____ LISTED ENTRIES

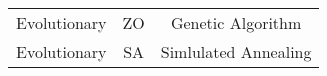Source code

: \documentclass[twoside,a4paper,10pt]{article}
\begin{document}
\begin{tabular}{|p{3cm}|c|c|}
\hline
Evolutionary & ZO & Genetic Algorithm\\ 
Evolutionary & SA & Simlulated Annealing \\ 
\hline
\end{tabular}
\end{document}
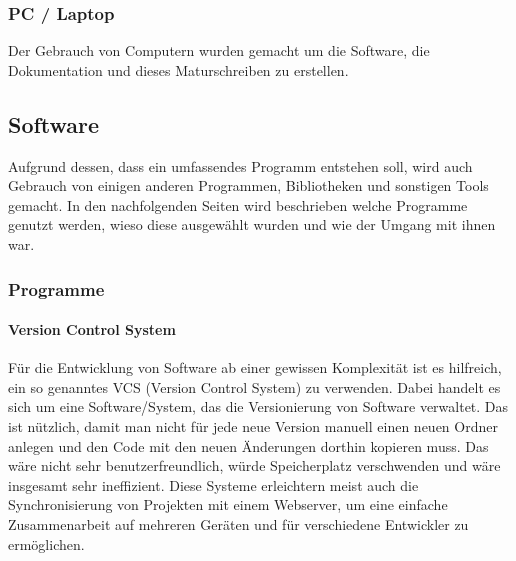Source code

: \documentclass[a4paper,11pt]{article}
\begin{document}
\subsubsection{PC / Laptop}

Der Gebrauch von Computern wurden gemacht um die Software, die Dokumentation und dieses Maturschreiben zu erstellen. 
\subsection{Software}

Aufgrund dessen, dass ein umfassendes Programm entstehen soll, wird auch Gebrauch von einigen anderen Programmen, Bibliotheken und sonstigen Tools gemacht. In den nachfolgenden Seiten wird beschrieben welche Programme genutzt werden, wieso diese ausgewählt wurden und wie der Umgang mit ihnen war.  


\subsubsection{Programme}

\paragraph{Version Control System}

Für die Entwicklung von Software ab einer gewissen Komplexität ist es hilfreich, ein so genanntes VCS (Version Control System) zu verwenden. Dabei handelt es sich um eine Software/System, das die Versionierung von Software verwaltet. Das ist nützlich, damit man nicht für jede neue Version manuell einen neuen Ordner anlegen und den Code mit den neuen Änderungen dorthin kopieren muss. Das wäre nicht sehr benutzerfreundlich, würde Speicherplatz verschwenden und wäre insgesamt sehr ineffizient. Diese Systeme erleichtern meist auch die Synchronisierung von Projekten mit einem Webserver, um eine einfache Zusammenarbeit auf mehreren Geräten und für verschiedene Entwickler zu ermöglichen.\\
\end{document}
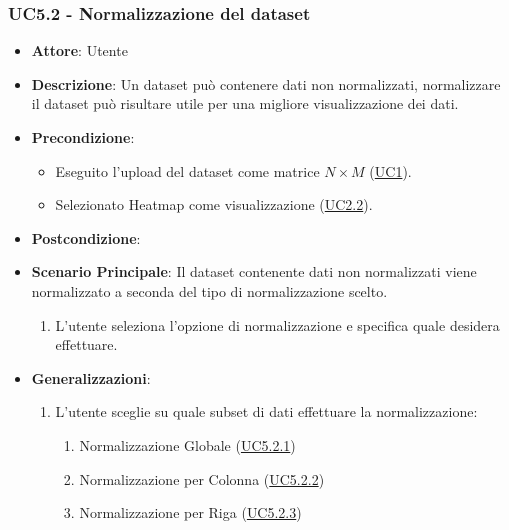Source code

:     \subsubsection{UC5.2 - Normalizzazione del dataset}
    \label{uc5.2}
    \begin{itemize}
    \item \textbf{Attore}: Utente
    \item \textbf{Descrizione}: Un dataset può contenere dati non normalizzati, normalizzare il dataset può risultare utile per una migliore visualizzazione dei dati.
    \item \textbf{Precondizione}: 
    \begin{itemize}
        \item Eseguito l'upload del dataset come matrice $N\times M$ (\hyperref[uc1]{UC1}).
        \item Selezionato Heatmap come visualizzazione (\hyperref[uc2.2]{UC2.2}).
    \end{itemize}  
    \item \textbf{Postcondizione}: 
    \item \textbf{Scenario Principale}: Il dataset contenente dati non normalizzati viene normalizzato a seconda del tipo di normalizzazione scelto.
    \begin{enumerate}
        \item L'utente seleziona l'opzione di normalizzazione e specifica quale desidera effettuare.
    \end{enumerate}  
    \item \textbf{Generalizzazioni}: 
     \begin{enumerate}
            \item L'utente sceglie su quale subset di dati effettuare la normalizzazione:
                \begin{enumerate}
                    \item Normalizzazione Globale (\hyperref[uc5.2.1]{UC5.2.1})
                    \item Normalizzazione per Colonna (\hyperref[uc5.2.2]{UC5.2.2})
                    \item Normalizzazione per Riga (\hyperref[uc5.2.3]{UC5.2.3})
                \end{enumerate}
        \end{enumerate}  
    \end{itemize}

________

Please show each line in the records above that contains "itemize".

    \begin{itemize}
    \begin{itemize}
    \end{itemize}  
    \end{itemize}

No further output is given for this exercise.